I Saw the Light[s]- often sung in churches, its inspiration was mundane. Highway 82 in Alabama was and still is very very dark late at night and the scene of many accidents (one of them mine . While driving home to Montgomery one night Hank was falling asleep (and possibly stoned on painkillers and or drunk) and was terrified he was going to have an accident and was majorly relieved when he could see the ambient lights of Montgomery ahead.

Move it on Over was written about a night when Hank’s wife, Audrey, during one of their many epic fights, locked him out of the house without his keys or wallet and he ended up evicting their dog and literally sleeping in the dog house. (I don’t know if this is where the saying “in the doghouse” comes from.)

Kaw-Liga was written about a cigar store Indian in a general store that Hank just happened to really like and remember from his childhood in Georgiana, AL (then as now a tiny town).

Madonna’s Candy Perfume Girl was written using the original Magnetic Poetry package - the song doesn’t have any words in it that aren’t included in the pack, and only two of the words from the pack don’t appear in the song. One of those words is “sausage”.

And the archeologists who unearthed the Australopithecus in the 1970s named her Lucy because that was the song that was being played repeatedly at the digsite.

“Countdown” by Rush was inspired by the first space shuttle launch in 1981.

“What’d I Say” was reportedly (and as featured in the movie Ray) composed on the fly by Ray Charles when he was informed by a club manager that he had not reached the end of his allotted stage time.

Sampiro, glad you brought up the Beatles. When I did my first post, I thought of adding that the entire “Sgt. Pepper’s” album was inspired by odd things, but decided to let someone else have a go at it. Just one or two corrections (I think). McCartney only says that the Eleanor Rigby tombstone may have been a subconscious influence as he doesn’t really remember actually seeing it before, but that he may have. IIRC, he first wrote the song with a character called “Miss Sadie Hawkins.”

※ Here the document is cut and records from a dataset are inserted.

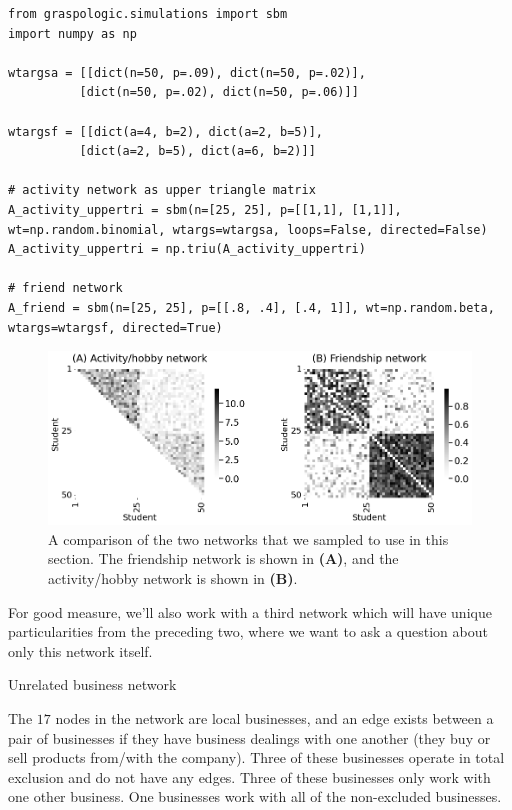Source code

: \begin{lstlisting}[style=python]
from graspologic.simulations import sbm
import numpy as np

wtargsa = [[dict(n=50, p=.09), dict(n=50, p=.02)],
          [dict(n=50, p=.02), dict(n=50, p=.06)]]

wtargsf = [[dict(a=4, b=2), dict(a=2, b=5)],
          [dict(a=2, b=5), dict(a=6, b=2)]]

# activity network as upper triangle matrix
A_activity_uppertri = sbm(n=[25, 25], p=[[1,1], [1,1]], wt=np.random.binomial, wtargs=wtargsa, loops=False, directed=False)
A_activity_uppertri = np.triu(A_activity_uppertri)

# friend network
A_friend = sbm(n=[25, 25], p=[[.8, .4], [.4, 1]], wt=np.random.beta, wtargs=wtargsf, directed=True)
\end{lstlisting}

\begin{figure}[h]
    \centering
    \includegraphics[width=\linewidth]{representations/ch4/Images/friendex.png}
    \caption[Friendship and activities networks]{A comparison of the two networks that we sampled to use in this section. The friendship network is shown in \textbf{(A)}, and the activity/hobby network is shown in \textbf{(B)}.}
    \label{fig:ch4:friendex}
\end{figure}

For good measure, we'll also work with a third network which will have unique particularities from the preceding two, where we want to ask a question about only this network itself. 
\begin{floatingbox}[h]\caption{Unrelated business network}
The $17$ nodes in the network are local businesses, and an edge exists between a pair of businesses if they have business dealings with one another (they buy or sell products from/with the company). Three of these businesses operate in total exclusion and do not have any edges. Three of these businesses only work with one other business. One businesses work with all of the non-excluded businesses. 
\end{floatingbox}

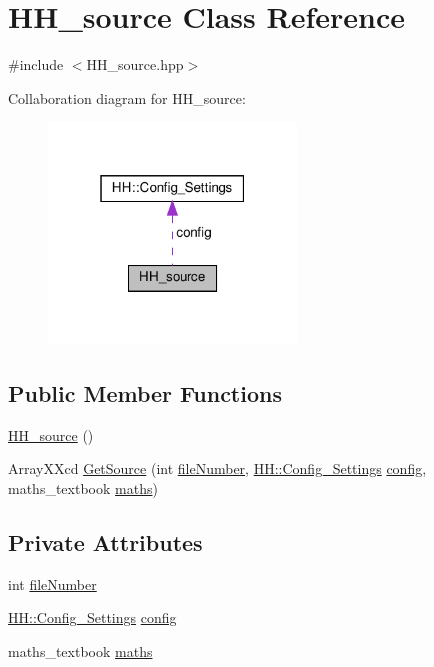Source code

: \hypertarget{class_h_h__source}{}\section{H\+H\+\_\+source Class Reference}
\label{class_h_h__source}


{\ttfamily \#include $<$H\+H\+\_\+source.\+hpp$>$}



Collaboration diagram for H\+H\+\_\+source\+:
\nopagebreak
\begin{figure}[H]
\begin{center}
\leavevmode
\includegraphics[width=187pt]{class_h_h__source__coll__graph}
\end{center}
\end{figure}
\subsection*{Public Member Functions}
\begin{DoxyCompactItemize}
\item 
\hyperlink{class_h_h__source_a0b3c052d274495b4f90fb09d15fff9fa}{H\+H\+\_\+source} ()
\item 
Array\+X\+Xcd \hyperlink{class_h_h__source_a059c934be1aaa0ed411fea5374bb2428}{Get\+Source} (int \hyperlink{class_h_h__source_a6631481cc1bea05ab564cb1841644a12}{file\+Number}, \hyperlink{class_h_h_1_1_config___settings}{H\+H\+::\+Config\+\_\+\+Settings} \hyperlink{class_h_h__source_adbab95c09c583e2aeebbb4679e6998e8}{config}, maths\+\_\+textbook \hyperlink{class_h_h__source_a93637ad30af846dd04eb741437114f8f}{maths})
\end{DoxyCompactItemize}
\subsection*{Private Attributes}
\begin{DoxyCompactItemize}
\item 
int \hyperlink{class_h_h__source_a6631481cc1bea05ab564cb1841644a12}{file\+Number}
\item 
\hyperlink{class_h_h_1_1_config___settings}{H\+H\+::\+Config\+\_\+\+Settings} \hyperlink{class_h_h__source_adbab95c09c583e2aeebbb4679e6998e8}{config}
\item 
maths\+\_\+textbook \hyperlink{class_h_h__source_a93637ad30af846dd04eb741437114f8f}{maths}
\end{DoxyCompactItemize}


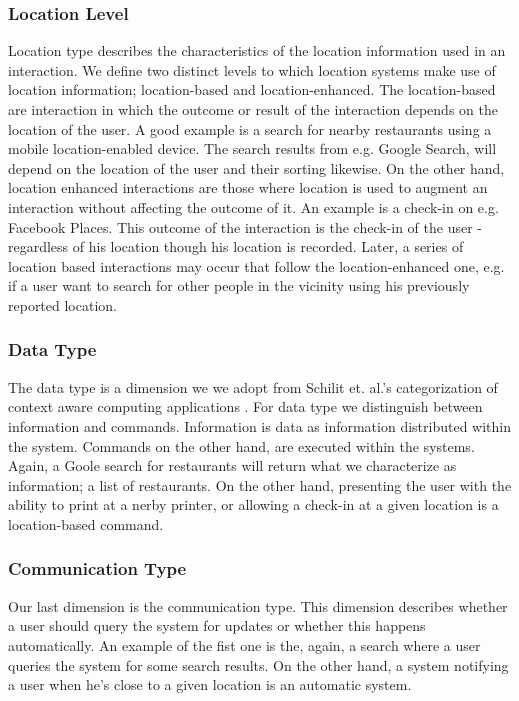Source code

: \subsubsection{Location Level}
Location type describes the characteristics of the location information used in an interaction. We define two distinct levels to which location systems make use of location information; location-based and location-enhanced. The location-based are interaction in which the outcome or result of the interaction depends on the location of the user. A good example is a search for nearby restaurants using a mobile location-enabled device. The search results from e.g. Google Search, will depend on the location of the user and their sorting likewise. On the other hand, location enhanced interactions are those where location is used to augment an interaction without affecting the outcome of it. An example is a check-in on e.g. Facebook Places. This outcome of the interaction is the check-in of the user - regardless of his location though his location is recorded. Later, a series of location based interactions may occur that follow the location-enhanced one, e.g. if a user want to search for other people in the vicinity using his previously reported location.

\subsubsection{Data Type}
The data type is a dimension we we adopt from Schilit et. al.'s categorization of context aware computing applications \cite{512740}. For data type we distinguish between information and commands. Information is data as information distributed within the system. Commands on the other hand, are executed within the systems. Again, a Goole search for restaurants will return what we characterize as information; a list of restaurants. On the other hand, presenting the user with the ability to print at a nerby printer, or allowing a check-in at a given location is a location-based command.

\subsubsection{Communication Type}
\label{sub:communication.type}
Our last dimension is the communication type. This dimension describes whether a user should query the system for updates or whether this happens automatically. An example of the fist one is the, again, a search where a user queries the system for some search results. On the other hand, a system notifying a user when he's close to a given location is an automatic system.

And, again, iirc, the actually place is called “Strawberry Field” without the final “s.” And I seem to remember reading that it was a Salvation Army-type building, but I could be mistaken on that.

“Penny Lane” is a street very close to Strawberry Field, also.

Lennon wrote most of “A Day In The Life” after two newspaper headlines: one about a friend’s death in an auto accident, the other about filling potholes in the road. The middle part (“Woke up, fell out of bed…”) was an unfinished song by McCartney about the mundanity of life and his remembrances of sneaking a smoke outside his school (or so he says–George Martin always figured it was about Lennon and McCartney sneaking off to smoke a joint).

Sir Rhosis

Heywood Banks is pretty good about this too.

My favorite song/subject?

Toast

All around the country and coast to coast
People always say what do you like most?
I don’t wanna brag I don’t wanna boast
so I just tell em I like toast

[Chorus]
YEAH TOAST!!
YEAH TOAST!!

I get up in the morning about 6 AM
had a little jelly had a little jam
take a piece of bread put it in the slot
push down the lever and the wires get hot

[Chorus]
YEAH TOAST!!
YEAH TOAST!!

Now there’s no secret to toasting perfection
there’s a dial on the side and you make your selection
push to the dark or the light and then
if it pops too soon press down again make toast

[Chorus]
YEAH TOAST!!
UH TOAST!!

When the first caveman drove in from the drags
didn’t know what would go with the bacon and the eggs
musta bin a genius got it in his head
plug the toaster in the wall buy a bag of bread make toast

[Chorus]
YEAH TOAST!!
UH OHH!

OuI monsuier bonjour coquette
on hon croisoiant on vous a vere
morishe vour Eifel Towere
ouI marie baguette bon soir

Wow, I didn’t know there were two songs about toast! Paul Young (from the '80s - Everytime You Go Away et. al.) was in a group called Streetband before he was famous, and they also have a song called “Toast” that’s different from the one you describe. It took me ages to find it, too!